- Source material

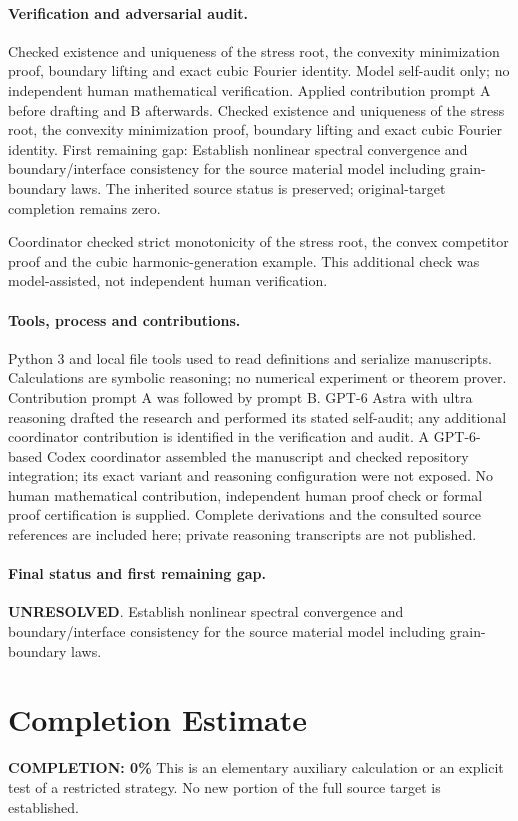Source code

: \documentclass[11pt]{article}
\begin{document}
\paragraph{Verification and adversarial audit.}
Checked existence and uniqueness of the stress root, the convexity minimization proof, boundary lifting and exact cubic Fourier identity. Model self-audit only; no independent human mathematical verification. Applied contribution prompt A before drafting and B afterwards. Checked existence and uniqueness of the stress root, the convexity minimization proof, boundary lifting and exact cubic Fourier identity. First remaining gap: Establish nonlinear spectral convergence and boundary/interface consistency for the source material model including grain-boundary laws. The inherited source status is preserved; original-target completion remains zero.

Coordinator checked strict monotonicity of the stress root, the convex competitor proof and the cubic harmonic-generation example. This additional check was model-assisted, not independent human verification.

\paragraph{Tools, process and contributions.}
Python 3 and local file tools used to read definitions and serialize manuscripts. Calculations are symbolic reasoning; no numerical experiment or theorem prover. Contribution prompt A was followed by prompt B. GPT-6 Astra with ultra reasoning drafted the research and performed its stated self-audit; any additional coordinator contribution is identified in the verification and audit. A GPT-6-based Codex coordinator assembled the manuscript and checked repository integration; its exact variant and reasoning configuration were not exposed. No human mathematical contribution, independent human proof check or formal proof certification is supplied. Complete derivations and the consulted source references are included here; private reasoning transcripts are not published.

\paragraph{Final status and first remaining gap.}
\textbf{UNRESOLVED}. Establish nonlinear spectral convergence and boundary/interface consistency for the source material model including grain-boundary laws.

\section{Completion Estimate}
\noindent\textbf{COMPLETION: 0\%}
This is an elementary auxiliary calculation or an explicit test of a restricted strategy. No new portion of the full source target is established.
\end{document}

- To do
Among the lines above, find the ones containing "paragraph" and copy them.

- Answer
\paragraph{Verification and adversarial audit.}
\paragraph{Tools, process and contributions.}
\paragraph{Final status and first remaining gap.}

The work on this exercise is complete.